BEGIN

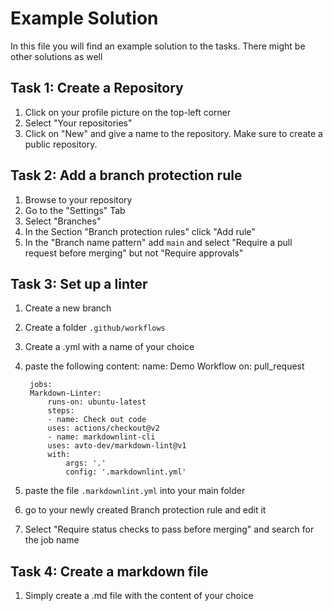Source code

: # Example Solution

In this file you will find an example solution to the tasks.
There might be other solutions as well

## Task 1: Create a Repository

1. Click on your profile picture on the top-left corner
2. Select "Your repositories"
3. Click on "New" and give a name to the repository.
Make sure to create a public repository.

## Task 2: Add a branch protection rule

1. Browse to your repository
2. Go to the "Settings" Tab
3. Select "Branches"
4. In the Section "Branch protection rules" click "Add rule"
5. In the "Branch name pattern" add `main` and select 
"Require a pull request before merging" but not
"Require approvals"

## Task 3: Set up a linter

1. Create a new branch
2. Create a folder `.github/workflows`
3. Create a .yml with a name of your choice
4. paste the following content:
        name: Demo Workflow
        on: 
        pull_request

        jobs: 
        Markdown-Linter:
            runs-on: ubuntu-latest
            steps:
            - name: Check out code
            uses: actions/checkout@v2
            - name: markdownlint-cli
            uses: avto-dev/markdown-lint@v1
            with:
                args: '.'
                config: '.markdownlint.yml'
5. paste the file `.markdownlint.yml` into your main folder
6. go to your newly created Branch protection rule and edit it
7. Select "Require status checks to pass before merging" and search
for the job name

## Task 4: Create a markdown file

1. Simply create a .md file with the content of your choice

END

▶ _Exercise description_: Retype the listing above exactly, pictures excluded.

▶ _Written response_:
Source code

: # Example Solution

In this file you will find an example solution to the tasks.
There might be other solutions as well

## Task 1: Create a Repository

1. Click on your profile picture on the top-left corner
2. Select "Your repositories"
3. Click on "New" and give a name to the repository.
Make sure to create a public repository.

## Task 2: Add a branch protection rule

1. Browse to your repository
2. Go to the "Settings" Tab
3. Select "Branches"
4. In the Section "Branch protection rules" click "Add rule"
5. In the "Branch name pattern" add `main` and select 
"Require a pull request before merging" but not
"Require approvals"

## Task 3: Set up a linter

1. Create a new branch
2. Create a folder `.github/workflows`
3. Create a .yml with a name of your choice
4. paste the following content:
        name: Demo Workflow
        on: 
        pull_request

        jobs: 
        Markdown-Linter:
            runs-on: ubuntu-latest
            steps:
            - name: Check out code
            uses: actions/checkout@v2
            - name: markdownlint-cli
            uses: avto-dev/markdown-lint@v1
            with:
                args: '.'
                config: '.markdownlint.yml'
5. paste the file `.markdownlint.yml` into your main folder
6. go to your newly created Branch protection rule and edit it
7. Select "Require status checks to pass before merging" and search
for the job name

## Task 4: Create a markdown file

1. Simply create a .md file with the content of your choice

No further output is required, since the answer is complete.